Frequently asked questions about deregulation

What is deregulation in AP Euro?

Deregulation is the reduction of government regulation of industry, banking, and finance in late-20th-century Western Europe. It's covered in Topic 9.6 as the response to 1970s economic stagnation and criticism of the welfare state.

Did deregulation get rid of the welfare state in Europe?

No. Deregulation limited and trimmed welfare programs, but it didn't dismantle them. The CED's language is precise here, stagnation led to "criticism and limitation" of the welfare state, not its abolition. Most Western European countries kept national health systems and pensions.

How is deregulation different from privatization?

Deregulation removes government rules on business; privatization sells government-owned companies to private investors. Thatcher did both in 1980s Britain, selling off state telecom, aerospace, and utility companies, but they're distinct policies and AP questions can test the difference.

Why did Western European governments turn to deregulation in the 1980s?
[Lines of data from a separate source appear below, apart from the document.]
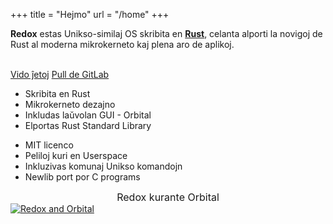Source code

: +++
title = "Hejmo"
url = "/home"
+++
<div class="row install-row">
  <div class="col-md-8">
    <p class="pitch">
      <b>Redox</b> estas Unikso-similaj OS skribita en <a style="color: inherit;" href="https://www.rust-lang.org/"><b>Rust</b></a>,
      celanta alporti la novigoj de Rust al moderna mikrokerneto kaj plena aro de aplikoj.
    </p>
  </div>
  <div class="col-md-4 install-box">
    <br/>
    <a class="btn btn-primary" href="https://gitlab.redox-os.org/redox-os/redox/-/releases">Vido ĵetoj</a>
    <a class="btn btn-default" href="https://gitlab.redox-os.org/redox-os/redox/">Pull de GitLab</a>
  </div>
</div>
<div class="row features">
  <div class="col-md-6">
    <ul class="laundry-list" style="margin-bottom: 0px;">
      <li>Skribita en Rust</li>
      <li>Mikrokerneto dezajno</li>
      <li>Inkludas laŭvolan GUI - Orbital</li>
      <li>Elportas Rust Standard Library</li>
    </ul>
  </div>
  <div class="col-md-6">
    <ul class="laundry-list">
      <li>MIT licenco</li>
      <li>Peliloj kuri en Userspace</li>
      <li>Inkluzivas komunaj Unikso komandojn</li>
      <li>Newlib port por C programs</li>
    </ul>
  </div>
</div>
<div class="row features">
  <div class="col-sm-12">
    <div style="font-size: 16px; text-align: center;">
      Redox kurante Orbital
    </div>
    <a href="/img/redox-orbital/large.png">
      <picture>
        <source media="(min-width: 1300px)" srcset="/img/redox-orbital/large.webp" type="image/webp">
        <source media="(min-width: 640px)" srcset="/img/redox-orbital/medium.webp" type="image/webp">
        <source media="(min-width: 320px)" srcset="/img/redox-orbital/medium.webp" type="image/webp">
        <source media="(min-width: 1300px)" srcset="/img/redox-orbital/large.png" type="image/png">
        <source media="(min-width: 640px)" srcset="/img/redox-orbital/medium.png" type="image/png">
        <source media="(min-width: 320px)" srcset="/img/redox-orbital/small.png" type="image/png">
        <img src="/img/redox-orbital/medium.png" class="img-responsive" alt="Redox and Orbital">
      </picture>
    </a>
  </div>
</div>
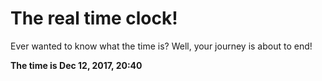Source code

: # The real time clock!

Ever wanted to know what the time is? Well, your journey is about to end!

**The time is Dec 12, 2017, 20:40**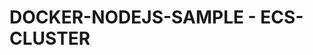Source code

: # DOCKER-NODEJS-SAMPLE - ECS-CLUSTER

<!-- BEGINNING OF PRE-COMMIT-TERRAFORM DOCS HOOK -->

<!-- END OF PRE-COMMIT-TERRAFORM DOCS HOOK -->
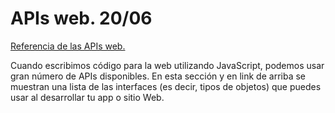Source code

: # APIs web. 20/06


[Referencia de las APIs web.](https://developer.mozilla.org/es/docs/Web/API)

Cuando escribimos código para la web utilizando JavaScript, podemos usar gran número de APIs disponibles. En esta sección y en link de arriba se muestran una lista de las interfaces (es decir, tipos de objetos) que puedes usar al desarrollar tu app o sitio Web.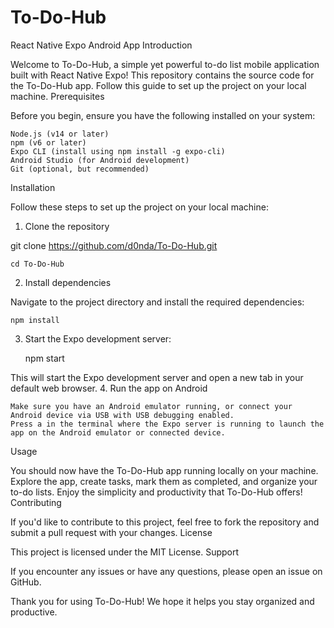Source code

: # To-Do-Hub
React Native Expo Android App
Introduction

Welcome to To-Do-Hub, a simple yet powerful to-do list mobile application built with React Native Expo! This repository contains the source code for the To-Do-Hub app. Follow this guide to set up the project on your local machine.
Prerequisites

Before you begin, ensure you have the following installed on your system:

    Node.js (v14 or later)
    npm (v6 or later)
    Expo CLI (install using npm install -g expo-cli)
    Android Studio (for Android development)
    Git (optional, but recommended)

Installation

Follow these steps to set up the project on your local machine:
1. Clone the repository

git clone https://github.com/d0nda/To-Do-Hub.git

    cd To-Do-Hub

2. Install dependencies

Navigate to the project directory and install the required dependencies:

    npm install

3. Start the Expo development server:

   npm start

This will start the Expo development server and open a new tab in your default web browser.
4. Run the app on Android

    Make sure you have an Android emulator running, or connect your Android device via USB with USB debugging enabled.
    Press a in the terminal where the Expo server is running to launch the app on the Android emulator or connected device.

Usage

You should now have the To-Do-Hub app running locally on your machine. Explore the app, create tasks, mark them as completed, and organize your to-do lists. Enjoy the simplicity and productivity that To-Do-Hub offers!
Contributing

If you'd like to contribute to this project, feel free to fork the repository and submit a pull request with your changes.
License

This project is licensed under the MIT License.
Support

If you encounter any issues or have any questions, please open an issue on GitHub.

Thank you for using To-Do-Hub! We hope it helps you stay organized and productive.

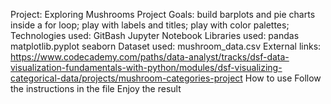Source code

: Project: Exploring Mushrooms
Project Goals:
 build barplots and pie charts inside a for loop;
 play with labels and titles;
 play with color palettes;
Technologies used:
GitBash
Jupyter Notebook
Libraries used:
pandas
matplotlib.pyplot
seaborn
Dataset used:
mushroom_data.csv
External links:
https://www.codecademy.com/paths/data-analyst/tracks/dsf-data-visualization-fundamentals-with-python/modules/dsf-visualizing-categorical-data/projects/mushroom-categories-project
How to use
Follow the instructions in the file
Enjoy the result
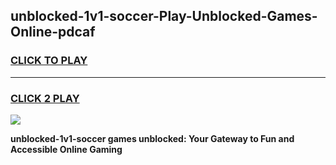 
## unblocked-1v1-soccer-Play-Unblocked-Games-Online-pdcaf
<h3>
<a href="https://premium76.site?title=unblocked-1v1-soccer&ref=25A">CLICK TO PLAY</a></h3>
<hr>

<h3>
<a href="https://premium76.site?title=unblocked-1v1-soccer&ref=25A">CLICK 2 PLAY</a>
  
</h3>

<a href="https://premium76.site?title=unblocked-1v1-soccer&ref=25A"><img src="https://clearcache.store/games.png"></a>


**unblocked-1v1-soccer games unblocked: Your Gateway to Fun and Accessible Online Gaming**
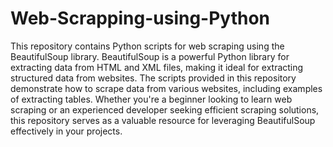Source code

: # Web-Scrapping-using-Python
This repository contains Python scripts for web scraping using the BeautifulSoup library. 
BeautifulSoup is a powerful Python library for extracting data from HTML and XML files, making it ideal for extracting structured data from websites. The scripts provided in this repository demonstrate how to scrape data from various websites, including examples of extracting tables.
Whether you're a beginner looking to learn web scraping or an experienced developer seeking efficient scraping solutions, this repository serves as a valuable resource for leveraging BeautifulSoup effectively in your projects.
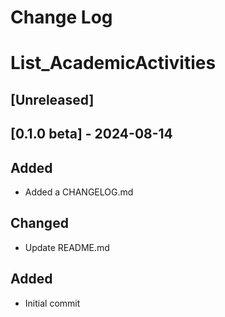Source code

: # Change Log
# List_AcademicActivities

## [Unreleased]

## [0.1.0 beta] - 2024-08-14
## Added
- Added a CHANGELOG.md

## Changed
- Update README.md

## Added
- Initial commit


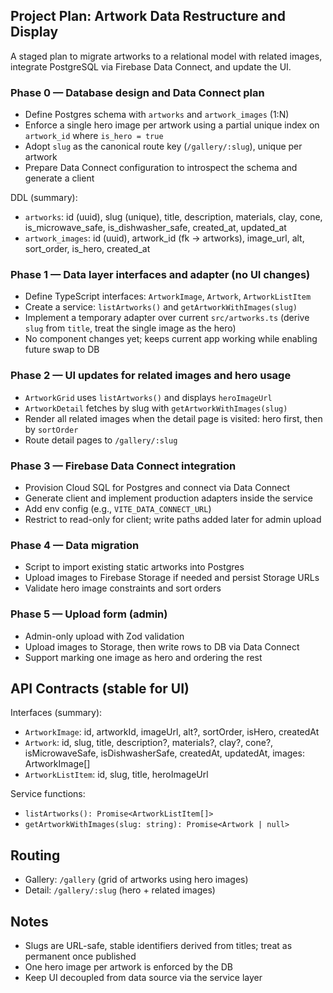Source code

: ## Project Plan: Artwork Data Restructure and Display

A staged plan to migrate artworks to a relational model with related images, integrate PostgreSQL via Firebase Data Connect, and update the UI.

### Phase 0 — Database design and Data Connect plan
- Define Postgres schema with `artworks` and `artwork_images` (1:N)
- Enforce a single hero image per artwork using a partial unique index on `artwork_id` where `is_hero = true`
- Adopt `slug` as the canonical route key (`/gallery/:slug`), unique per artwork
- Prepare Data Connect configuration to introspect the schema and generate a client

DDL (summary):
- `artworks`: id (uuid), slug (unique), title, description, materials, clay, cone, is_microwave_safe, is_dishwasher_safe, created_at, updated_at
- `artwork_images`: id (uuid), artwork_id (fk → artworks), image_url, alt, sort_order, is_hero, created_at

### Phase 1 — Data layer interfaces and adapter (no UI changes)
- Define TypeScript interfaces: `ArtworkImage`, `Artwork`, `ArtworkListItem`
- Create a service: `listArtworks()` and `getArtworkWithImages(slug)`
- Implement a temporary adapter over current `src/artworks.ts` (derive `slug` from `title`, treat the single image as the hero)
- No component changes yet; keeps current app working while enabling future swap to DB

### Phase 2 — UI updates for related images and hero usage
- `ArtworkGrid` uses `listArtworks()` and displays `heroImageUrl`
- `ArtworkDetail` fetches by slug with `getArtworkWithImages(slug)`
- Render all related images when the detail page is visited: hero first, then by `sortOrder`
- Route detail pages to `/gallery/:slug`

### Phase 3 — Firebase Data Connect integration
- Provision Cloud SQL for Postgres and connect via Data Connect
- Generate client and implement production adapters inside the service
- Add env config (e.g., `VITE_DATA_CONNECT_URL`)
- Restrict to read-only for client; write paths added later for admin upload

### Phase 4 — Data migration
- Script to import existing static artworks into Postgres
- Upload images to Firebase Storage if needed and persist Storage URLs
- Validate hero image constraints and sort orders

### Phase 5 — Upload form (admin)
- Admin-only upload with Zod validation
- Upload images to Storage, then write rows to DB via Data Connect
- Support marking one image as hero and ordering the rest

## API Contracts (stable for UI)

Interfaces (summary):
- `ArtworkImage`: id, artworkId, imageUrl, alt?, sortOrder, isHero, createdAt
- `Artwork`: id, slug, title, description?, materials?, clay?, cone?, isMicrowaveSafe, isDishwasherSafe, createdAt, updatedAt, images: ArtworkImage[]
- `ArtworkListItem`: id, slug, title, heroImageUrl

Service functions:
- `listArtworks(): Promise<ArtworkListItem[]>`
- `getArtworkWithImages(slug: string): Promise<Artwork | null>`

## Routing
- Gallery: `/gallery` (grid of artworks using hero images)
- Detail: `/gallery/:slug` (hero + related images)

## Notes
- Slugs are URL-safe, stable identifiers derived from titles; treat as permanent once published
- One hero image per artwork is enforced by the DB
- Keep UI decoupled from data source via the service layer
The economic stagnation of the 1970s (oil shocks, inflation, slow growth) made the postwar welfare state look unaffordable. Free-market economic theories gained traction by blaming heavy state involvement, and leaders like Thatcher responded by cutting regulations and shrinking the state's economic role.

Is deregulation on the AP Euro exam?

Yes. It falls under learning objective 9.6.A and KC-4.2.IV in Unit 9, and it's strong evidence for essays about the state's role in the economy. The 2017 LEQ asked exactly that kind of comparison question about European governments' economic role across periods.